*Exercise requirements*. In the records below, the line with "What you are" opens the range and the line with "The Ruby Client" closes it; print that range exactly and nothing else.
──────── Data for processing ────────
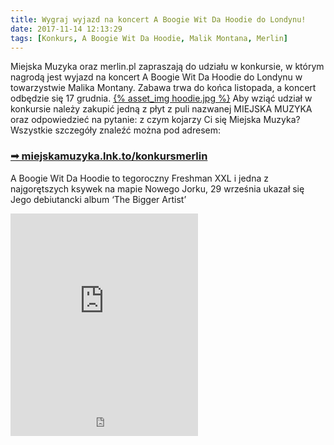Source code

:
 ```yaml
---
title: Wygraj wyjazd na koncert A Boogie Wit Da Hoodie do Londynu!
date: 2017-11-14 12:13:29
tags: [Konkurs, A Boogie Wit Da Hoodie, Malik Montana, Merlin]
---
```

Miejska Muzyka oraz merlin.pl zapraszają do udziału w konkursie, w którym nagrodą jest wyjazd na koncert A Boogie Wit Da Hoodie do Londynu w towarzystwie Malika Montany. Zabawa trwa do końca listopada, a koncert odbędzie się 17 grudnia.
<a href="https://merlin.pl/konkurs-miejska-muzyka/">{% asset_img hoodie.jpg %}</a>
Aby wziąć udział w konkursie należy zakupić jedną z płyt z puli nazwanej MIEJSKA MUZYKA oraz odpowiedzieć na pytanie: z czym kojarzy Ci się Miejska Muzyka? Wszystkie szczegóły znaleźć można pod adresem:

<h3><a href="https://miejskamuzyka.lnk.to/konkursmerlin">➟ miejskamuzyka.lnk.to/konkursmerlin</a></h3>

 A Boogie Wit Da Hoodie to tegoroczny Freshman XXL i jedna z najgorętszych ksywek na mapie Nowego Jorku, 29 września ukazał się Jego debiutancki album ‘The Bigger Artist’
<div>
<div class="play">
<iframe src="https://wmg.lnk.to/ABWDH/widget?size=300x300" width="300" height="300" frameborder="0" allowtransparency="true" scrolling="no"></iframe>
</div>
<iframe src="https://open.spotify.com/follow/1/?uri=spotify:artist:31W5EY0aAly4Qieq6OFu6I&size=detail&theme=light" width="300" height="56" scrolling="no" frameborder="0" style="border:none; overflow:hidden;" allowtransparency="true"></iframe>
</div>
────────
──────── Data for processing ────────
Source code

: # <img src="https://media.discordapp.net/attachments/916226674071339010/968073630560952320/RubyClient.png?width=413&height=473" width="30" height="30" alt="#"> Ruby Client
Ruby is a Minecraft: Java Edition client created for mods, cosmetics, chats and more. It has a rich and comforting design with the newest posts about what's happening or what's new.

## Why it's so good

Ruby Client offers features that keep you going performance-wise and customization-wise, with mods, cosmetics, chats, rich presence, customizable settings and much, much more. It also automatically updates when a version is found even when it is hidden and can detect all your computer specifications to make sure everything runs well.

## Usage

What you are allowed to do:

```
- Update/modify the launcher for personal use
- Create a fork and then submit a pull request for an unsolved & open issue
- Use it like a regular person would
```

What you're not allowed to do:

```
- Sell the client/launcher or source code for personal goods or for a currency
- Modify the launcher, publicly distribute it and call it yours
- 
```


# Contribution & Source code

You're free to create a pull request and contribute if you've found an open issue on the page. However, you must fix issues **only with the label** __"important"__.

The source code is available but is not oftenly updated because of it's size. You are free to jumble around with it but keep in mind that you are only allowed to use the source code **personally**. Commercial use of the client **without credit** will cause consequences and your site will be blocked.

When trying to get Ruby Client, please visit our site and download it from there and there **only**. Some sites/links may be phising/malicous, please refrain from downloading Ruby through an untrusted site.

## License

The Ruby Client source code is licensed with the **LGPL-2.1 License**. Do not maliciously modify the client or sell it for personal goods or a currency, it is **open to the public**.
────────
*Written reply*.
What you are allowed to do:

```
- Update/modify the launcher for personal use
- Create a fork and then submit a pull request for an unsolved & open issue
- Use it like a regular person would
```

What you're not allowed to do:

```
- Sell the client/launcher or source code for personal goods or for a currency
- Modify the launcher, publicly distribute it and call it yours
- 
```


# Contribution & Source code

You're free to create a pull request and contribute if you've found an open issue on the page. However, you must fix issues **only with the label** __"important"__.

The source code is available but is not oftenly updated because of it's size. You are free to jumble around with it but keep in mind that you are only allowed to use the source code **personally**. Commercial use of the client **without credit** will cause consequences and your site will be blocked.

When trying to get Ruby Client, please visit our site and download it from there and there **only**. Some sites/links may be phising/malicous, please refrain from downloading Ruby through an untrusted site.

## License

The Ruby Client source code is licensed with the **LGPL-2.1 License**. Do not maliciously modify the client or sell it for personal goods or a currency, it is **open to the public**.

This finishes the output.